[THE RECORDS]
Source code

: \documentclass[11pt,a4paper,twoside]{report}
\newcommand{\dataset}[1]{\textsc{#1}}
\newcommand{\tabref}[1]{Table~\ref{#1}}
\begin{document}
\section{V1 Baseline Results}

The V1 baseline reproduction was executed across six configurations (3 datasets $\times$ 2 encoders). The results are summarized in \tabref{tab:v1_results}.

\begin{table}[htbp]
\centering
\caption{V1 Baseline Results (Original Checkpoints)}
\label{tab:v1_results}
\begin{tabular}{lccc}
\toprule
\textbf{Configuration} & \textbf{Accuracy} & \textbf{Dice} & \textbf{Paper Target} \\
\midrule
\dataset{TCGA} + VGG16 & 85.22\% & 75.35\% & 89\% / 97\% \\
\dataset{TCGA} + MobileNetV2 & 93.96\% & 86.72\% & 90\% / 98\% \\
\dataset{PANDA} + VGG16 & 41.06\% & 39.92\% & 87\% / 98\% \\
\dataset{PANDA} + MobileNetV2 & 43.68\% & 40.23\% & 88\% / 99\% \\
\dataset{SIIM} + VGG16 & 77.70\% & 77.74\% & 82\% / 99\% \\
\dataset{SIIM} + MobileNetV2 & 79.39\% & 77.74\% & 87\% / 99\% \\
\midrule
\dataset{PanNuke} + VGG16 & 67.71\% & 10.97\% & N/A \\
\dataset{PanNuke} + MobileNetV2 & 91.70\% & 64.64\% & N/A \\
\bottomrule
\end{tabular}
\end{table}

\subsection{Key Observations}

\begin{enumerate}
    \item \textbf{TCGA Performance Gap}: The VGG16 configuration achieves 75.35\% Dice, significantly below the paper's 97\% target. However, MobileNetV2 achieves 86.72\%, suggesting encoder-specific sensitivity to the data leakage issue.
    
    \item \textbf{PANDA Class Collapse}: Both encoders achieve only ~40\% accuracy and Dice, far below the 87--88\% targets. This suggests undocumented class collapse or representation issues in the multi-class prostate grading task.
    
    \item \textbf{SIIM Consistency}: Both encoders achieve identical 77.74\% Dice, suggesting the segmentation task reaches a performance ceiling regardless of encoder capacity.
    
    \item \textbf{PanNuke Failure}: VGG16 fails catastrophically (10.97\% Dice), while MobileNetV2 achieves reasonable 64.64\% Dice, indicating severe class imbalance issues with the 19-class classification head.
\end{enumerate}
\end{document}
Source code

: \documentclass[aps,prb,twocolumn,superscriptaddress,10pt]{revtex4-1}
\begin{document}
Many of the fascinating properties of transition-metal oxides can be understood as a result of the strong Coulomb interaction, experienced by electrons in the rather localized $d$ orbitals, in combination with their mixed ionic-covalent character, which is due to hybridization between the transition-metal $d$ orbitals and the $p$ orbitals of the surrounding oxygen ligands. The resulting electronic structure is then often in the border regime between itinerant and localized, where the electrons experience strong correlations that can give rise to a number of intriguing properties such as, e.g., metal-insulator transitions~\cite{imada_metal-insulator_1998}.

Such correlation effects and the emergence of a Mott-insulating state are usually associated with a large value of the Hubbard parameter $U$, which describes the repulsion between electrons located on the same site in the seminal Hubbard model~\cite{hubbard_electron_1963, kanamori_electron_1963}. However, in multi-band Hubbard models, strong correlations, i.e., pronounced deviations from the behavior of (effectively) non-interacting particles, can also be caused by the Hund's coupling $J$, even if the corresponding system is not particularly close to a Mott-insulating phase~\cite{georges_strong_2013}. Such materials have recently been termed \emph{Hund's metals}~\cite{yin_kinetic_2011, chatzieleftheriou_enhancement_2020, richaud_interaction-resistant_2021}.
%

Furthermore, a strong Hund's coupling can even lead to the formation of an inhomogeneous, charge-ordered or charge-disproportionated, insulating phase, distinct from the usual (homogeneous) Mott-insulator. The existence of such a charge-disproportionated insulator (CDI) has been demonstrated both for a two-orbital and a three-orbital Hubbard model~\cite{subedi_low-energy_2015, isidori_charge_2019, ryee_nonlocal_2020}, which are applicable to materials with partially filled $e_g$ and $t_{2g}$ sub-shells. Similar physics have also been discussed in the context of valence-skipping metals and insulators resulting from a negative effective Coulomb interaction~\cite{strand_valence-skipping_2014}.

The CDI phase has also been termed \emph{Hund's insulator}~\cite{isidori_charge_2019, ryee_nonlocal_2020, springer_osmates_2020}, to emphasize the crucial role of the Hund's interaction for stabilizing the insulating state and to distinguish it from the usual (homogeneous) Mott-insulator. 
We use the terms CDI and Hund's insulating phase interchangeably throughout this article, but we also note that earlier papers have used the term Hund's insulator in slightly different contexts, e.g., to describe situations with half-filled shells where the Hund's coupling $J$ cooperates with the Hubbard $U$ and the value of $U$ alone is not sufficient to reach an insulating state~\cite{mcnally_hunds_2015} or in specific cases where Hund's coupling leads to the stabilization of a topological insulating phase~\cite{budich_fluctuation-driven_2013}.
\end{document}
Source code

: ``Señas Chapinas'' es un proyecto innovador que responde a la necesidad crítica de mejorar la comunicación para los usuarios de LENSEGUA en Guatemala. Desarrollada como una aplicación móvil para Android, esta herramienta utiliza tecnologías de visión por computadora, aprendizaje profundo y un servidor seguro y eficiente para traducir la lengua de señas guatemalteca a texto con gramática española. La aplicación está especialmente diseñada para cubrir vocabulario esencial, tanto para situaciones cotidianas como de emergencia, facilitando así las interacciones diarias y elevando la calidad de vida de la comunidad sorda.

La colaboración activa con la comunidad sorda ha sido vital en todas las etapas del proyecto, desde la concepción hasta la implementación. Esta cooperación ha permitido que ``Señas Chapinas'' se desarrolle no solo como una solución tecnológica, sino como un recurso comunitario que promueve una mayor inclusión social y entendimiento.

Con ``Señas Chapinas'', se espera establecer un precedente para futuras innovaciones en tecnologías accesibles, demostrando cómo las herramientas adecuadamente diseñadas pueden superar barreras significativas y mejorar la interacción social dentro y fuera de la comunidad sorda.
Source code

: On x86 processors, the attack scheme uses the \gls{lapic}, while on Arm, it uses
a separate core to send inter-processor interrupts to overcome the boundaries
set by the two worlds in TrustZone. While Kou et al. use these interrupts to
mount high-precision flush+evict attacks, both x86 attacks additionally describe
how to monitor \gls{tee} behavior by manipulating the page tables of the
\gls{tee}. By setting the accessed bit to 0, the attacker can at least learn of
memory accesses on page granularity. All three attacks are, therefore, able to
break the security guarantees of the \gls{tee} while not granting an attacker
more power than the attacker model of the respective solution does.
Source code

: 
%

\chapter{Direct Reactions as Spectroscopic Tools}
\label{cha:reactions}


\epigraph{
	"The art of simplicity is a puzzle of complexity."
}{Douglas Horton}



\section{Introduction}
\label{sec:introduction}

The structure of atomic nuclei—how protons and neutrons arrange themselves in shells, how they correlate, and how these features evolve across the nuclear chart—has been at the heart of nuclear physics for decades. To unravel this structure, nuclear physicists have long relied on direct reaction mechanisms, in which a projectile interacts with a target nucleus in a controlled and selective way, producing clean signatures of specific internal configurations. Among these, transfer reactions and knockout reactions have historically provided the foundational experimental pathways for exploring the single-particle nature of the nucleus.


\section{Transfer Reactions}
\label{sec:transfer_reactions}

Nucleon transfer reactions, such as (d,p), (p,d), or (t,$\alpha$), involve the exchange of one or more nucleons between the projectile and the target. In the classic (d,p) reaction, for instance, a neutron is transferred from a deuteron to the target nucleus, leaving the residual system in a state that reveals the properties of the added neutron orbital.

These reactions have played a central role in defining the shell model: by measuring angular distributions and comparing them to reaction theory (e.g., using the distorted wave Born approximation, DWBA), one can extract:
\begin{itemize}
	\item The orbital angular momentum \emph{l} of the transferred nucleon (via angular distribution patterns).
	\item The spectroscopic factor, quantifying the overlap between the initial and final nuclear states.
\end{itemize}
[/THE RECORDS]
EXERCISE BRIEF
Please give, as a bare number, how many lines in the listing above include the word "three".

EXERCISE SOLUTION
2